Post-Church or Post-Churched?


There's no question that there has been a fundamental shift in the worldview of Western culture.  We are no longer a modern society, but what we have become is difficult to define.  The best handle that we've been able to attach to it is "postmodern",  a title that will undoubtedly change once we arrive at a destination and can stop describing what we are not.  As part of this cultural shift, the church has experienced a change in its role in our society.  In modernity, the church maintained an influential role in our culture.  But now, like society, the church is in the midst of an identity crisis. 

Attempts to describe the current situation of the church with a term or a title has proven to be as difficult as nailing down the new paradigms of our society.  Just as the culture's worldview is being described in terms of being "post" what it most recently was, the situation of the church is frequently discussed as being "post."  That might work well for the church, but only if we understand what it is that we are "post" of.

The most prevalent view of the current situation of the church in America is captured by referring to our culture as "post-church."  Unfortunately, that term is defined as widely as it is used.  For some it means that the church has lost its place of influence in our culture.  For others it means that the institutional church, especially the mainline denominations, are as good as gone even though they will continue to exist for some time.  Taken to its logical end, some use the term to describe the church as being in its death throes as it approaches an inevitable extinction.   Trends, statistics, surveys, etc. are frequently cited to support and promote one or another of these definitions of post-church.  Whichever of these definitions we end up settling on, we should be asking ourselves why we're planting churches if we truly are a post-church culture.

Thankfully, post-church does not accurately describe the current religious landscape of America.  With thousands of churches in communities throughout our nation, we obviously are not post-church as a culture.  Yes, there has been serious decline in membership, in attendance,  in financial support, and in the church's influence in American society, but these losses do not equate to being post-church.  Instead they reflect the reality that we as a culture are post-churched.

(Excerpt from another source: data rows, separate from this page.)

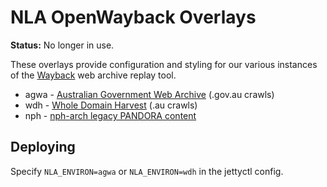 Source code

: NLA OpenWayback Overlays
========================

**Status:** No longer in use.

These overlays provide configuration and styling for our various instances of
the [Wayback](https://github.com/iipc/openwayback) web archive replay tool.

* agwa - [Australian Government Web Archive](http://webarchive.nla.gov.au/gov/) (.gov.au crawls)
* wdh - [Whole Domain Harvest](http://dl.nla.gov.au/wdh/) (.au crawls)
* nph - [nph-arch legacy PANDORA content](http://pandora.nla.gov.au/nph-wb/)

Deploying
---------

Specify `NLA_ENVIRON=agwa` or `NLA_ENVIRON=wdh` in the jettyctl config.
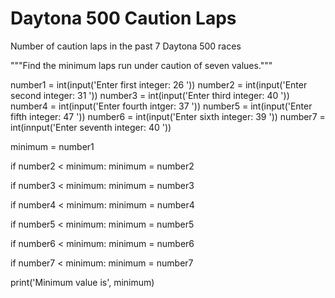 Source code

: # Daytona 500 Caution Laps

Number of caution laps in the past 7 Daytona 500 races

"""Find the minimum laps run under caution of seven values."""

number1 = int(input('Enter first integer:  26 '))
number2 = int(input('Enter second integer:  31 '))
number3 = int(input('Enter third integer:  40 '))
number4 = int(input('Enter fourth intger: 37 '))
number5 = int(input('Enter fifth integer: 47 '))
number6 = int(input('Enter sixth integer: 39 '))
number7 = int(innput('Enter seventh integer: 40 '))

minimum = number1  

if number2 < minimum:
    minimum = number2

if number3 < minimum:
    minimum = number3
    
if number4 < minimum:
    minimum = number4
    
if number5 < minimum:
    minimum = number5
    
if number6 < minimum:
    minimum = number6
    
if number7 < minimum:
    minimum = number7

print('Minimum value is', minimum)
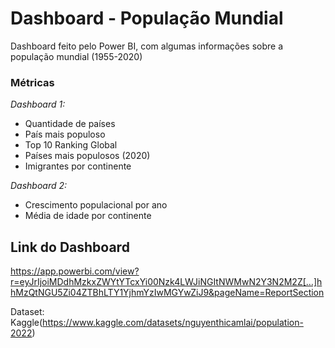 # Dashboard - População Mundial
Dashboard feito pelo Power BI, com algumas informações sobre a população mundial (1955-2020)

### Métricas

*Dashboard 1:*
- Quantidade de países
- País mais populoso
- Top 10 Ranking Global
- Países mais populosos (2020)
- Imigrantes por continente

*Dashboard 2:*
- Crescimento populacional por ano
- Média de idade por continente


## Link do Dashboard
https://app.powerbi.com/view?r=eyJrIjoiMDdhMzkxZWYtYTcxYi00Nzk4LWJiNGItNWMwN2Y3N2M2Z[…]hhMzQtNGU5Zi04ZTBhLTY1YjhmYzIwMGYwZiJ9&pageName=ReportSection

Dataset: Kaggle(https://www.kaggle.com/datasets/nguyenthicamlai/population-2022)

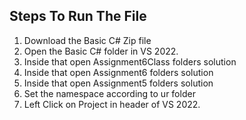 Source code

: ## Steps To Run The File
  1. Download the Basic C# Zip file
  2. Open the Basic C# folder in VS 2022.
  3. Inside that open Assignment6Class folders solution 
  4. Inside that open Assignment6 folders solution 
  5. Inside that open Assignment5 folders solution 
  6. Set the namespace according to ur folder
  7. Left Click on Project in header of VS 2022.

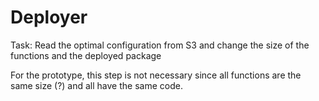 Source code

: # Deployer

Task: Read the optimal configuration from S3 and change the size of the functions and the deployed package

For the prototype, this step is not necessary since all functions are the same size (?) and all have the same code. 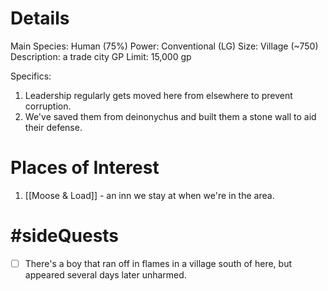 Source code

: # Details
Main Species: Human (75%)
Power: Conventional (LG)
Size: Village (~750)
Description: a trade city
GP Limit: 15,000 gp

Specifics:
1. Leadership regularly gets moved here from elsewhere to prevent corruption.
2. We've saved them from deinonychus and built them a stone wall to aid their defense.

# Places of Interest
1. [[Moose & Load]] - an inn we stay at when we're in the area.

# #sideQuests
- [ ] There's a boy that ran off in flames in a village south of here, but appeared several days later unharmed.
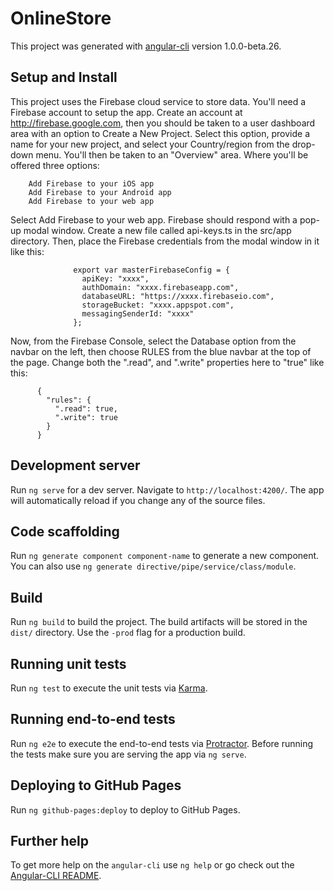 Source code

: # OnlineStore

This project was generated with [angular-cli](https://github.com/angular/angular-cli) version 1.0.0-beta.26.

## Setup and Install

This project uses the Firebase cloud service to store data. You'll need a Firebase account to setup the app. Create an account at http://firebase.google.com, then you should be taken to a user dashboard area with an option to Create a New Project. Select this option, provide a name for your new project, and select your Country/region from the drop-down menu. You'll then be taken to an "Overview" area. Where you'll be offered three options:

        Add Firebase to your iOS app
        Add Firebase to your Android app
        Add Firebase to your web app
Select Add Firebase to your web app. Firebase should respond with a pop-up modal window. Create a new file called api-keys.ts in the src/app directory. Then, place the Firebase credentials from the modal window in it like this:

                  export var masterFirebaseConfig = {
                    apiKey: "xxxx",
                    authDomain: "xxxx.firebaseapp.com",
                    databaseURL: "https://xxxx.firebaseio.com",
                    storageBucket: "xxxx.appspot.com",
                    messagingSenderId: "xxxx"
                  };
Now, from the Firebase Console, select the Database option from the navbar on the left, then choose RULES from the blue navbar at the top of the page. Change both the ".read", and ".write" properties here to "true" like this:

          {
            "rules": {
              ".read": true,
              ".write": true
            }
          }

## Development server
Run `ng serve` for a dev server. Navigate to `http://localhost:4200/`. The app will automatically reload if you change any of the source files.

## Code scaffolding

Run `ng generate component component-name` to generate a new component. You can also use `ng generate directive/pipe/service/class/module`.

## Build

Run `ng build` to build the project. The build artifacts will be stored in the `dist/` directory. Use the `-prod` flag for a production build.

## Running unit tests

Run `ng test` to execute the unit tests via [Karma](https://karma-runner.github.io).

## Running end-to-end tests

Run `ng e2e` to execute the end-to-end tests via [Protractor](http://www.protractortest.org/).
Before running the tests make sure you are serving the app via `ng serve`.

## Deploying to GitHub Pages

Run `ng github-pages:deploy` to deploy to GitHub Pages.

## Further help

To get more help on the `angular-cli` use `ng help` or go check out the [Angular-CLI README](https://github.com/angular/angular-cli/blob/master/README.md).

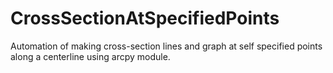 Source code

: # CrossSectionAtSpecifiedPoints
 Automation of making cross-section lines and graph at self specified points along a centerline using arcpy module.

Understanding the difference between being a post-church culture or a post-churched culture is critically important to church planting.  If we truly are a post-church culture, planting churches would be a pointless waste of resources.  What purpose would more churches serve in a culture that has no use for churches?  It would make as much sense as producing 8-track tape players in our digital age.  No matter how many features you added to the player, how well you marketed the benefits of 8-track over MP3, or disparaged the social and economic consequences of digital media, the culture has moved on and will not ever return to the 8-track platform.  We are truly a post-8-track culture.  So, if we are genuinely a post-church culture, planting churches, even vastly "improved" and wonderfully marketed churches, is pointless.  And, logically, those arguing for planting of "culturally relevant" churches are to be pitied most of all in a post-church culture. 

Fortunately, we are not a post-church culture, but a post-churched culture.  This term captures the reality that a majority of Americans are not churched.  Some of the non-churched were once churched, but have left the church for one reason or another.  Others, an increasing majority, have never been churched.  Once we see that the loss of the church's influence in our society is not a direct result of our culture's worldview shifting from modernism but is a function of the decreased participation in the church by a steadily increasing majority of Americans -- that we are a post-churched, not a post-church, culture -- we can go about the task of planting churches that effectively engage the non-churched through Word and Sacrament ministry which transcends all cultures and cultural shifts.